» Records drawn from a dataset
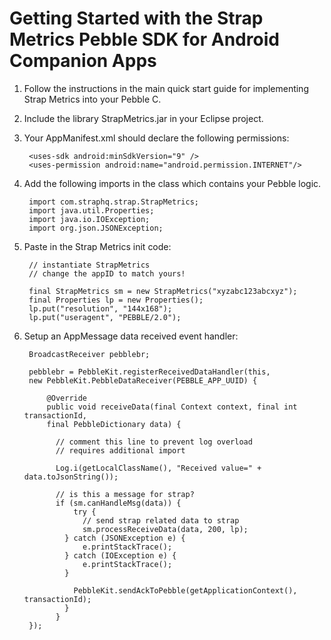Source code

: Getting Started with the Strap Metrics Pebble SDK for Android Companion Apps
========================
1. Follow the instructions in the main quick start guide for implementing Strap Metrics into your Pebble C.
2. Include the library StrapMetrics.jar in your Eclipse project.
3. Your AppManifest.xml should declare the following permissions:

		<uses-sdk android:minSdkVersion="9" />
		<uses-permission android:name="android.permission.INTERNET"/>

3. Add the following imports in the class which contains your Pebble logic.

		import com.straphq.strap.StrapMetrics;
		import java.util.Properties;
		import java.io.IOException;
		import org.json.JSONException;

4. Paste in the Strap Metrics init code:

		// instantiate StrapMetrics
        // change the appID to match yours!

        final StrapMetrics sm = new StrapMetrics("xyzabc123abcxyz");
        final Properties lp = new Properties();
        lp.put("resolution", "144x168");
        lp.put("useragent", "PEBBLE/2.0");

5. Setup an AppMessage data received event handler:

		BroadcastReceiver pebblebr;

		pebblebr = PebbleKit.registerReceivedDataHandler(this,
		new PebbleKit.PebbleDataReceiver(PEBBLE_APP_UUID) {

            @Override
            public void receiveData(final Context context, final int transactionId,
            final PebbleDictionary data) {

              // comment this line to prevent log overload
              // requires additional import

              Log.i(getLocalClassName(), "Received value=" + data.toJsonString());

              // is this a message for strap?
              if (sm.canHandleMsg(data)) {
	              try {
	              	// send strap related data to strap
					sm.processReceiveData(data, 200, lp);
				} catch (JSONException e) {
					e.printStackTrace();
				} catch (IOException e) {
					e.printStackTrace();
				}

	              PebbleKit.sendAckToPebble(getApplicationContext(), transactionId);
	            }
	          }
        });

» What you need to do
From the records above, print only the lines between the one holding "1. Follow the" and the one holding "requires additional import", inclusive, exactly as they stand.

» Solution
1. Follow the instructions in the main quick start guide for implementing Strap Metrics into your Pebble C.
2. Include the library StrapMetrics.jar in your Eclipse project.
3. Your AppManifest.xml should declare the following permissions:

		<uses-sdk android:minSdkVersion="9" />
		<uses-permission android:name="android.permission.INTERNET"/>

3. Add the following imports in the class which contains your Pebble logic.

		import com.straphq.strap.StrapMetrics;
		import java.util.Properties;
		import java.io.IOException;
		import org.json.JSONException;

4. Paste in the Strap Metrics init code:

		// instantiate StrapMetrics
        // change the appID to match yours!

        final StrapMetrics sm = new StrapMetrics("xyzabc123abcxyz");
        final Properties lp = new Properties();
        lp.put("resolution", "144x168");
        lp.put("useragent", "PEBBLE/2.0");

5. Setup an AppMessage data received event handler:

		BroadcastReceiver pebblebr;

		pebblebr = PebbleKit.registerReceivedDataHandler(this,
		new PebbleKit.PebbleDataReceiver(PEBBLE_APP_UUID) {

            @Override
            public void receiveData(final Context context, final int transactionId,
            final PebbleDictionary data) {

              // comment this line to prevent log overload
              // requires additional import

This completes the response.